I understand that my PR doesn't completely solve the issue but I have good news! I was able to create a reproducible environment @tonistiigi The first and second time I run the build command it works fine. But the 3rd and 4th it gets stuck on the checkLoops function.
I reproduced this while using ECR as cache registry.
The build command is stuck on
=> [test_sub1] exporting cache to registry
=> => preparing build cache for export
To reproduce
Run this build command 3-4 times: docker compose -f docker-compose.yml build test_service
Use this docker-compose.yml file
services:
test_service:
build:
cache_from:
- XXXXXXXXXXXX.dkr.ecr.eu-west-1.amazonaws.com/test-repo:test_service
cache_to:
- type=registry,mode=max,ref=XXXXXXXXXXXX.dkr.ecr.eu-west-1.amazonaws.com/test-repo:test_service
x-bake:
output: type=registry
additional_contexts:
test_sub1: service:test_sub1
test_sub2: service:test_sub2
dockerfile_inline: |
FROM alpine as deps
COPY --from=test_sub1 /file1 /file1
COPY --from=test_sub2 /deps1 /deps1
FROM deps as prod-deps
RUN echo "This is a production dependency stage" > /file1
FROM alpine as dev
COPY --from=deps /file1 /file1
COPY --from=deps /deps1 /deps1
FROM alpine as prod
COPY --from=deps /deps1 /deps1
COPY --from=prod-deps /file1 /file1
test_sub1:
build:
cache_from:
- XXXXXXXXXXXX.dkr.ecr.eu-west-1.amazonaws.com/test-repo:test_sub1
cache_to:
- type=registry,mode=max,ref=XXXXXXXXXXXX.dkr.ecr.eu-west-1.amazonaws.com/test-repo:test_sub1
x-bake:
output: type=registry
additional_contexts:
test_sub2: service:test_sub2
test_innersub1: service:test_innersub1
dockerfile_inline: |
FROM alpine as deps
COPY --from=test_sub2 /file1 /file1
COPY --from=test_innersub1 /deps1 /deps1
FROM alpine
COPY --from=deps /file1 /file1
RUN touch /file2
test_sub2:
build:
cache_from:
- XXXXXXXXXXXX.dkr.ecr.eu-west-1.amazonaws.com/test-repo:test_sub2
cache_to:
- type=registry,mode=max,ref=XXXXXXXXXXXX.dkr.ecr.eu-west-1.amazonaws.com/test-repo:test_sub2
x-bake:
output: type=registry
dockerfile_inline: |
FROM alpine as deps
RUN touch /deps1
RUN touch /deps2
FROM alpine
COPY --from=deps /deps1 /deps1
RUN touch /file1
test_innersub1:
build:
cache_from:
- XXXXXXXXXXXX.dkr.ecr.eu-west-1.amazonaws.com/test-repo:test_innersub1
cache_to:
- type=registry,mode=max,ref=XXXXXXXXXXXX.dkr.ecr.eu-west-1.amazonaws.com/test-repo:test_innersub1
x-bake:
output: type=registry
dockerfile_inline: |
FROM alpine as deps
RUN touch /deps1
RUN touch /deps2
FROM alpine
COPY --from=deps /deps1 /deps1
RUN touch /file1
Ran the repro steps from @israelglar (thank you!), with some modifications to push to my own ECR and such of course.

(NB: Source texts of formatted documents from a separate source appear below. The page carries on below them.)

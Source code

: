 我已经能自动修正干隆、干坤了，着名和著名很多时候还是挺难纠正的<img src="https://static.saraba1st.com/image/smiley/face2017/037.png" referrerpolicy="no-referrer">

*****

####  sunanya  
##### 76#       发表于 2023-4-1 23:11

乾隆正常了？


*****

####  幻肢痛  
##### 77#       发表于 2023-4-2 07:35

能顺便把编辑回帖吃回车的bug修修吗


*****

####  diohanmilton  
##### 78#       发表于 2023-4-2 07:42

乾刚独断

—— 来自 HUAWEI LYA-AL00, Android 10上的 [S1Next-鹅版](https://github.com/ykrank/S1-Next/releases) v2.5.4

Info: BuildKit: github.com/moby/buildkit v0.20.0 121ecd5b9083b8eef32183cd404dd13e15b4a3df
It ran fine 6 times, so I shrunk down my cache volume to 2GiB and tried again. The builds still ran fine for another 6 rounds, until I decided to force one of the cross-target files to be large. In the example above, I just changed the RUN touch /file1 instruction for test_sub2 to:
RUN dd if=/dev/urandom of=/file1 bs=1024 count=1G
Which generates a huge file of course, and promptly filled up my buildkit volume.
From there, I reverted my change and re-ran the build - and now it fails every time. The large partial blob was removed from the cache, per the buildkitd logs and watching the volume stats, but every attempt to build now hangs on [test_service] exporting cache to registry.

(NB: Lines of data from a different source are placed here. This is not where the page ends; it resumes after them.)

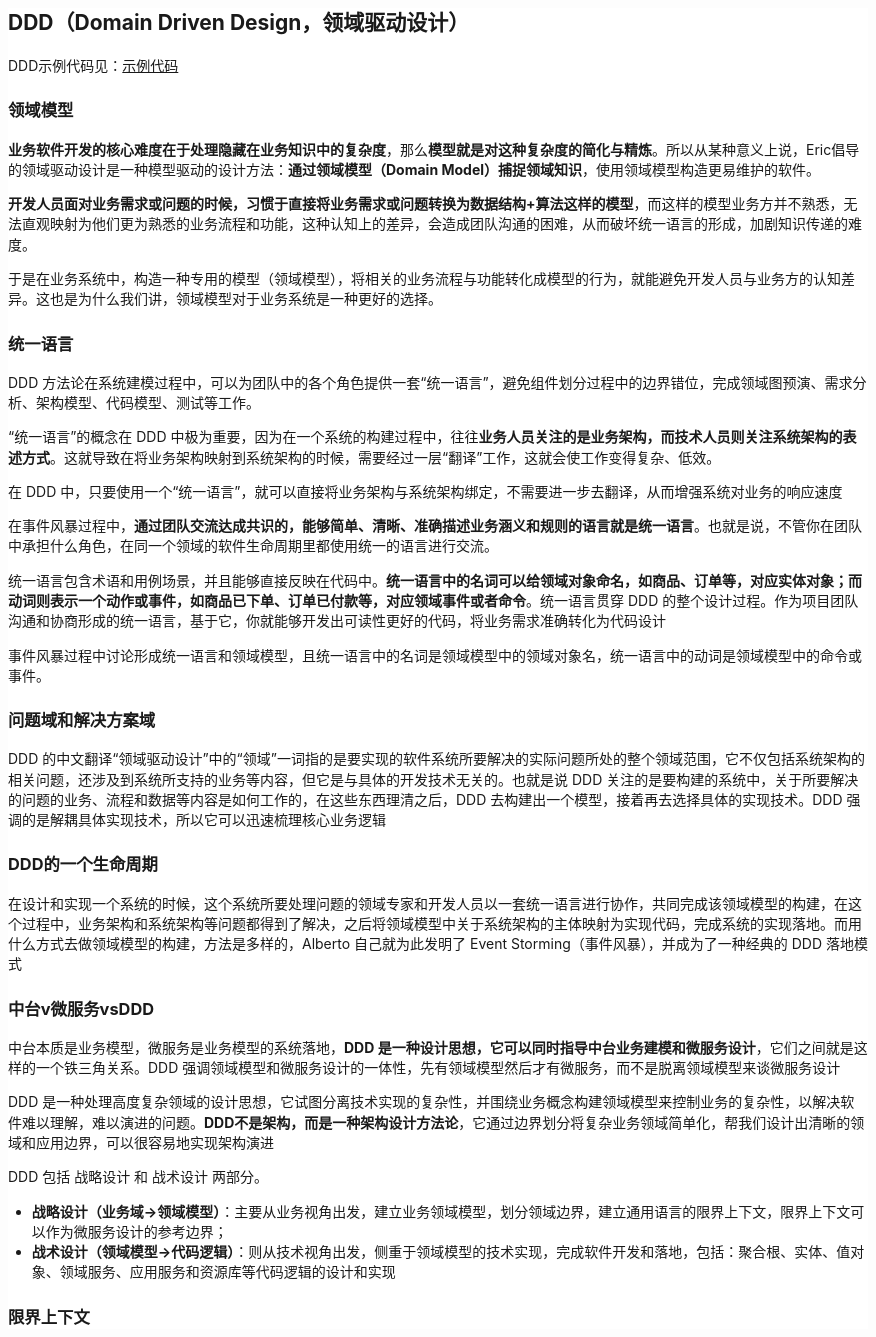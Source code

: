 ## **DDD（Domain Driven Design，领域驱动设计）**

DDD示例代码见：[示例代码](https://github.com/xiaoyuge/leave-microservice)

### **领域模型**

**业务软件开发的核心难度在于处理隐藏在业务知识中的复杂度**，那么**模型就是对这种复杂度的简化与精炼**。所以从某种意义上说，Eric倡导的领域驱动设计是一种模型驱动的设计方法：**通过领域模型（Domain Model）捕捉领域知识**，使用领域模型构造更易维护的软件。

**开发人员面对业务需求或问题的时候，习惯于直接将业务需求或问题转换为数据结构+算法这样的模型**，而这样的模型业务方并不熟悉，无法直观映射为他们更为熟悉的业务流程和功能，这种认知上的差异，会造成团队沟通的困难，从而破坏统一语言的形成，加剧知识传递的难度。

于是在业务系统中，构造一种专用的模型（领域模型），将相关的业务流程与功能转化成模型的行为，就能避免开发人员与业务方的认知差异。这也是为什么我们讲，领域模型对于业务系统是一种更好的选择。

### **统一语言**

DDD 方法论在系统建模过程中，可以为团队中的各个角色提供一套“统一语言”，避免组件划分过程中的边界错位，完成领域图预演、需求分析、架构模型、代码模型、测试等工作。

“统一语言”的概念在 DDD 中极为重要，因为在一个系统的构建过程中，往往**业务人员关注的是业务架构，而技术人员则关注系统架构的表述方式**。这就导致在将业务架构映射到系统架构的时候，需要经过一层“翻译”工作，这就会使工作变得复杂、低效。

在 DDD 中，只要使用一个“统一语言”，就可以直接将业务架构与系统架构绑定，不需要进一步去翻译，从而增强系统对业务的响应速度

在事件风暴过程中，**通过团队交流达成共识的，能够简单、清晰、准确描述业务涵义和规则的语言就是统一语言**。也就是说，不管你在团队中承担什么角色，在同一个领域的软件生命周期里都使用统一的语言进行交流。

统一语言包含术语和用例场景，并且能够直接反映在代码中。**统一语言中的名词可以给领域对象命名，如商品、订单等，对应实体对象；而动词则表示一个动作或事件，如商品已下单、订单已付款等，对应领域事件或者命令**。统一语言贯穿 DDD 的整个设计过程。作为项目团队沟通和协商形成的统一语言，基于它，你就能够开发出可读性更好的代码，将业务需求准确转化为代码设计

事件风暴过程中讨论形成统一语言和领域模型，且统一语言中的名词是领域模型中的领域对象名，统一语言中的动词是领域模型中的命令或事件。

### **问题域和解决方案域**

DDD 的中文翻译“领域驱动设计”中的“领域”一词指的是要实现的软件系统所要解决的实际问题所处的整个领域范围，它不仅包括系统架构的相关问题，还涉及到系统所支持的业务等内容，但它是与具体的开发技术无关的。也就是说 DDD 关注的是要构建的系统中，关于所要解决的问题的业务、流程和数据等内容是如何工作的，在这些东西理清之后，DDD 去构建出一个模型，接着再去选择具体的实现技术。DDD 强调的是解耦具体实现技术，所以它可以迅速梳理核心业务逻辑

### **DDD的一个生命周期**

在设计和实现一个系统的时候，这个系统所要处理问题的领域专家和开发人员以一套统一语言进行协作，共同完成该领域模型的构建，在这个过程中，业务架构和系统架构等问题都得到了解决，之后将领域模型中关于系统架构的主体映射为实现代码，完成系统的实现落地。而用什么方式去做领域模型的构建，方法是多样的，Alberto 自己就为此发明了 Event Storming（事件风暴），并成为了一种经典的 DDD 落地模式

### **中台v微服务vsDDD**

中台本质是业务模型，微服务是业务模型的系统落地，**DDD 是一种设计思想，它可以同时指导中台业务建模和微服务设计**，它们之间就是这样的一个铁三角关系。DDD 强调领域模型和微服务设计的一体性，先有领域模型然后才有微服务，而不是脱离领域模型来谈微服务设计

DDD 是一种处理高度复杂领域的设计思想，它试图分离技术实现的复杂性，并围绕业务概念构建领域模型来控制业务的复杂性，以解决软件难以理解，难以演进的问题。**DDD不是架构，而是一种架构设计方法论**，它通过边界划分将复杂业务领域简单化，帮我们设计出清晰的领域和应用边界，可以很容易地实现架构演进

DDD 包括 战略设计 和 战术设计 两部分。

- **战略设计（业务域->领域模型）**：主要从业务视角出发，建立业务领域模型，划分领域边界，建立通用语言的限界上下文，限界上下文可以作为微服务设计的参考边界；
- **战术设计（领域模型->代码逻辑）**：则从技术视角出发，侧重于领域模型的技术实现，完成软件开发和落地，包括：聚合根、实体、值对象、领域服务、应用服务和资源库等代码逻辑的设计和实现

### **限界上下文**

Watching the debug logs, I get a pretty consistent set of entries about removing content, and then a 'schedule content cleanup' message - then nothing at all until I manually kill the build. Once it's killed, I get the expected messages about sessions finishing, and things look to be back to normal. I let it go for 15 minutes, and got the same results of 'a void' in the logs.
An unrelated simple build with ECR caching enabled worked fine repeatedly, so it certainly appears to be something about the that specific blob being cached from that specific image that has things hung up.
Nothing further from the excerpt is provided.